Georg-Friderich HAENDEL
(1685-1759)
Partenope
Karina GAUVIN (Partenope), Philippe JARROUSSKY (Arsace), Teresa IERVOLINO (Rosmira), Emöke BARATH (Armindo), John Mark AINSLEY (Emilio), Luca TITTOTO (Ormonte), IL POMO D'ORO, dir.: Riccardo MINASI
2015-DDD-74'31, 62'48 et 66'07-Textes de présentation en anglais, français et allemand-Livret en italien, anglais, français et allemand-Chanté en italien-Erato 0825646090075 (3 cd)

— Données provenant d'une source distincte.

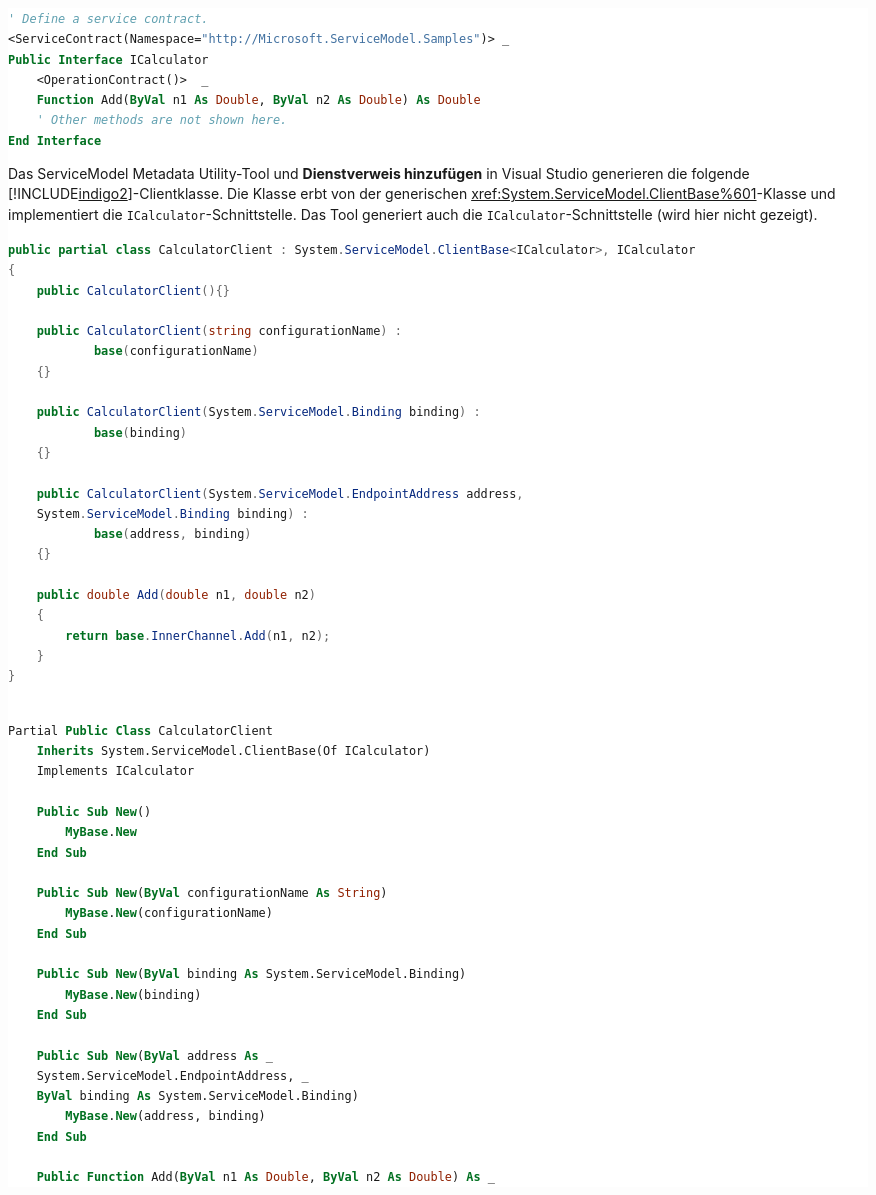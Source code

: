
```vb  
' Define a service contract.  
<ServiceContract(Namespace="http://Microsoft.ServiceModel.Samples")> _  
Public Interface ICalculator  
    <OperationContract()>  _  
    Function Add(ByVal n1 As Double, ByVal n2 As Double) As Double   
    ' Other methods are not shown here.  
End Interface   
```  
  
 Das ServiceModel Metadata Utility\-Tool und **Dienstverweis hinzufügen** in Visual Studio generieren die folgende [!INCLUDE[indigo2](../../../includes/indigo2-md.md)]\-Clientklasse.  Die Klasse erbt von der generischen <xref:System.ServiceModel.ClientBase%601>\-Klasse und implementiert die `ICalculator`\-Schnittstelle.  Das Tool generiert auch die `ICalculator`\-Schnittstelle \(wird hier nicht gezeigt\).  
  
```csharp  
public partial class CalculatorClient : System.ServiceModel.ClientBase<ICalculator>, ICalculator  
{  
    public CalculatorClient(){}  
  
    public CalculatorClient(string configurationName) :   
            base(configurationName)  
    {}  
  
    public CalculatorClient(System.ServiceModel.Binding binding) :   
            base(binding)  
    {}  
  
    public CalculatorClient(System.ServiceModel.EndpointAddress address,  
    System.ServiceModel.Binding binding) :   
            base(address, binding)  
    {}  
  
    public double Add(double n1, double n2)  
    {  
        return base.InnerChannel.Add(n1, n2);  
    }  
}  
  
```  
  
```vb  
Partial Public Class CalculatorClient  
    Inherits System.ServiceModel.ClientBase(Of ICalculator)  
    Implements ICalculator  
  
    Public Sub New()  
        MyBase.New  
    End Sub  
  
    Public Sub New(ByVal configurationName As String)  
        MyBase.New(configurationName)  
    End Sub  
  
    Public Sub New(ByVal binding As System.ServiceModel.Binding)  
        MyBase.New(binding)  
    End Sub  
  
    Public Sub New(ByVal address As _  
    System.ServiceModel.EndpointAddress, _  
    ByVal binding As System.ServiceModel.Binding)  
        MyBase.New(address, binding)  
    End Sub  
  
    Public Function Add(ByVal n1 As Double, ByVal n2 As Double) As _  
```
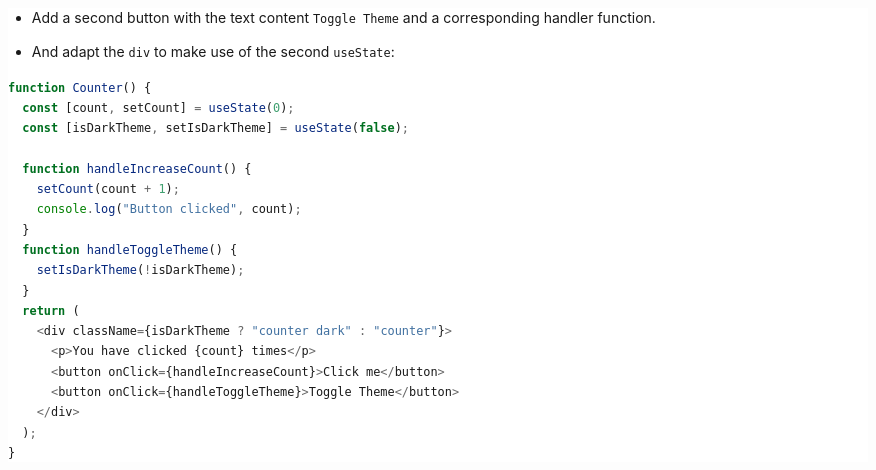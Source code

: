 - Add a second button with the text content `Toggle Theme` and a corresponding handler function.

- And adapt the `div` to make use of the second `useState`:

```js
function Counter() {
  const [count, setCount] = useState(0);
  const [isDarkTheme, setIsDarkTheme] = useState(false);

  function handleIncreaseCount() {
    setCount(count + 1);
    console.log("Button clicked", count);
  }
  function handleToggleTheme() {
    setIsDarkTheme(!isDarkTheme);
  }
  return (
    <div className={isDarkTheme ? "counter dark" : "counter"}>
      <p>You have clicked {count} times</p>
      <button onClick={handleIncreaseCount}>Click me</button>
      <button onClick={handleToggleTheme}>Toggle Theme</button>
    </div>
  );
}
```
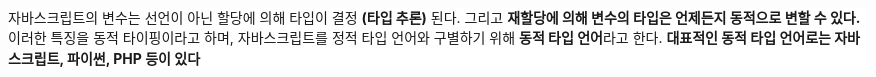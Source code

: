 자바스크립트의 변수는 선언이 아닌 할당에 의해 타입이 결정 **(타입 추론)** 된다. 그리고 **재할당에 의해 변수의 타입은 언제든지 동적으로 변할 수 있다.** 이러한 특징을 동적 타이핑이라고 하며, 자바스크립트를 정적 타입 언어와 구별하기 위해 **동적 타입 언어**라고 한다. **대표적인 동적 타입 언어로는 자바스크립트, 파이썬, PHP 등이 있다**
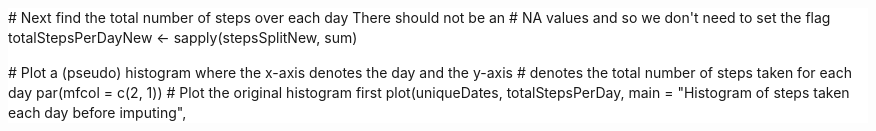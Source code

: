 <span class="pl-c"><span class="pl-c">#</span> Next find the total number of steps over each day There should not be an</span>
<span class="pl-c"><span class="pl-c">#</span> NA values and so we don't need to set the flag</span>
<span class="pl-smi">totalStepsPerDayNew</span> <span class="pl-k">&lt;-</span> sapply(<span class="pl-smi">stepsSplitNew</span>, <span class="pl-smi">sum</span>)

<span class="pl-c"><span class="pl-c">#</span> Plot a (pseudo) histogram where the x-axis denotes the day and the y-axis</span>
<span class="pl-c"><span class="pl-c">#</span> denotes the total number of steps taken for each day</span>
par(<span class="pl-v">mfcol</span> <span class="pl-k">=</span> c(<span class="pl-c1">2</span>, <span class="pl-c1">1</span>))
<span class="pl-c"><span class="pl-c">#</span> Plot the original histogram first</span>
plot(<span class="pl-smi">uniqueDates</span>, <span class="pl-smi">totalStepsPerDay</span>, <span class="pl-v">main</span> <span class="pl-k">=</span> <span class="pl-s"><span class="pl-pds">"</span>Histogram of steps taken each day before imputing<span class="pl-pds">"</span></span>,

Il est étonnant que Partenope n'ait pas davantage séduit musiciens et éditeurs. En effet, après Kuijken à la fin des années’70 (Sony), seul Curnyn en 2004 (Chandos) s'est penché sur ce qui reste sans doute l'une des plus belles oeuvres scéniques -et des plus imaginatives- de Haendel, magnifiée par un livret brillant inspiré du poète Silvio Stampiglia, à l'atmosphère qui doit quelque chose à Shakespeare et qui tentera plusieurs autres compositeurs tels que Mancia, Caldara, Vinci. Archétype de l'opéra « anti-héroïque », la partition conte, sur un ton généralement plutôt léger, la création mythique de Naples par la sirène Parthénope, celle-là même qui tentera, en d'autres temps et autres lieux, de séduire Ulysse lors de sa traversée du détroit de Messine; mais ceci est une autre histoire... A l'instar de Cosi fan tutte (ou de Zaïs de Rameau), Partenope est l'opéra de la mise à l'épreuve de l'amour. Par ailleurs les principaux personnages ont des profils souvent peu séduisants: vaniteux, futiles, jaloux, traîtres, rancuniers, désinvoltes, naïfs... Ce qui met cette oeuvre un peu à part dans la production haendélienne, c'est la profusion vertigineuse et inhabituelle d'airs, d'ensembles (duos, quatuor, quintette, etc.) et pages instrumentales (dont une bataille) souvent courts. Par rapport aux deux enregistrements qui l'ont précédé, qui proposaient la version originale de 1730, celle-ci la suit également avec quelques variantes: adjonction de l'air Bramo restar, ma no, ainsi que d'une sinfonia de trompette et une « fin alternative » composée par Haendel pour une reprise de décembre 1730, destinée à mettre en valeur l'un des chanteurs les plus célèbres de son temps: Senesino. Interprétation superlative, toute en élégance et finesse, avec un Philippe Jarroussky en très grande forme et une Karina Gauvin somptueuse. L'orchestre virevolte avec panache sous la direction experte et raffinée de Riccardo Minasi. Il sera difficile de partager les trois concurrents. Après mûre réflexion, on privilégiera peut-être la dernière venue, pour l'excellence des rôles principaux et une version plus complète.